|
The GPFS blocksize setting is the amount of data written to each disk in a file system before moving on to the next disk. There are three important characteristics to understand when considerign the appropriate value of blocksize:
- The blocksize is the largest size IO that GPFS can issue to the underlying device
- A subblock is 1/32nd of blocksize. This is the smallest allocation to a single file
- Sector is 512 byes. This is the smallest IO request size GPFS issues to the underlying device
This means that, for example, you use a blockszie of 1MB each file will use at least 32KB (1024KB / 32 = 32KB).
What if I do not know my application IO profile?

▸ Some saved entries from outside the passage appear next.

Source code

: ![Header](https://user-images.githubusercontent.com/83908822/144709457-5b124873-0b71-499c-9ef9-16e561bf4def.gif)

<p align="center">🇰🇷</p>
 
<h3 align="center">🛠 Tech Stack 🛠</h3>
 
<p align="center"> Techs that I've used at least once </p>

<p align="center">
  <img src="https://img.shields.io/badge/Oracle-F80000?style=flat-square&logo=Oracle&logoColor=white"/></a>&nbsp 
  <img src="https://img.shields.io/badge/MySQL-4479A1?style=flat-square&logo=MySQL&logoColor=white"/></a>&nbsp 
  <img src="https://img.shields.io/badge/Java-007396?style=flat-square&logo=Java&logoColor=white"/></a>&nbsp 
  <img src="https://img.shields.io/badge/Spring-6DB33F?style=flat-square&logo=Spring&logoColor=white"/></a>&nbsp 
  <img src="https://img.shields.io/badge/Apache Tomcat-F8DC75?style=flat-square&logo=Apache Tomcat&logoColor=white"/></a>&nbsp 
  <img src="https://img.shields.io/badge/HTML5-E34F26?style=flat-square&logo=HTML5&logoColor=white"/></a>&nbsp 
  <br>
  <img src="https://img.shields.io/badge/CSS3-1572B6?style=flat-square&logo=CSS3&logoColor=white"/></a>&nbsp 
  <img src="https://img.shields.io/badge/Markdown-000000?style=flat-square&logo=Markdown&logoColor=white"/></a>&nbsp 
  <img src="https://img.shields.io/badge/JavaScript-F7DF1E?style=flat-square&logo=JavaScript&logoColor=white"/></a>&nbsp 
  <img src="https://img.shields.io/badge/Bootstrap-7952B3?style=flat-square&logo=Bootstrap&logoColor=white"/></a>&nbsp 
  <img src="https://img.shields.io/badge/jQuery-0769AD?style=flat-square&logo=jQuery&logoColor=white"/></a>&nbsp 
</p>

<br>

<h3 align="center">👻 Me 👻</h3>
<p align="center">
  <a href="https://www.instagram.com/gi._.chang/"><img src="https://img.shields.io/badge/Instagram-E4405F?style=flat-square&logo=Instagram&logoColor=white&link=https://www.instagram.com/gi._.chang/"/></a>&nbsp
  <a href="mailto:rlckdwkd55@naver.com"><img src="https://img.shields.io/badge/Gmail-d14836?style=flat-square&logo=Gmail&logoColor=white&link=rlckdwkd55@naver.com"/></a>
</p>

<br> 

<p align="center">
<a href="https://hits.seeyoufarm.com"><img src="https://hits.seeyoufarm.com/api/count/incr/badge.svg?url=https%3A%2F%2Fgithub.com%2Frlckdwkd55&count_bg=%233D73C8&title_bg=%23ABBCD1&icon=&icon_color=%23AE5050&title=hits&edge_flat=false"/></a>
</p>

Often you do not have good information on the nature of the IO profile or the applications are so diverse it is difficult to optimize for one or the other. There are generally two approaches to designing for this type of situation separation or compromise.
Separation
In this model you create two file systems, one with a large file system blocksize for sequential applications and one with a smaller block size for small file applications. You can gain benefits from having file systems of two different block sizes even on a single type of storage. Or you can use different types of storage for each file system to further optimize to the workload. In either case the idea is that you provide two file systems to your end users, for scratch space on a compute cluster for example. Then the end users can run tests themselves by pointing the application to one file system or another to and determining by direct testing which is best for their workload. In this situation you may have one file system optimized for sequential IO with a 1MB blocksize and one for more random workloads at 256KB block size.
Compromise
In this situation you either do not have sufficient information on workloads (i.e. end users won't think about IO performance) or enough storage for multiple file systems. In this case it is generally recommended to go with a blocksize of 256KB or 512KB depending on the general workloads and storage model used. With a 256KB block size you will still get good sequential performance (though not necessarily peak marketing numbers) and you will get good performance and space utilization with small files (256KB has minimum allocation of 8KB to a file). This is a good configuration for multi-purpose research workloads where the application developers are focusing on their algorithms more than IO optimization. |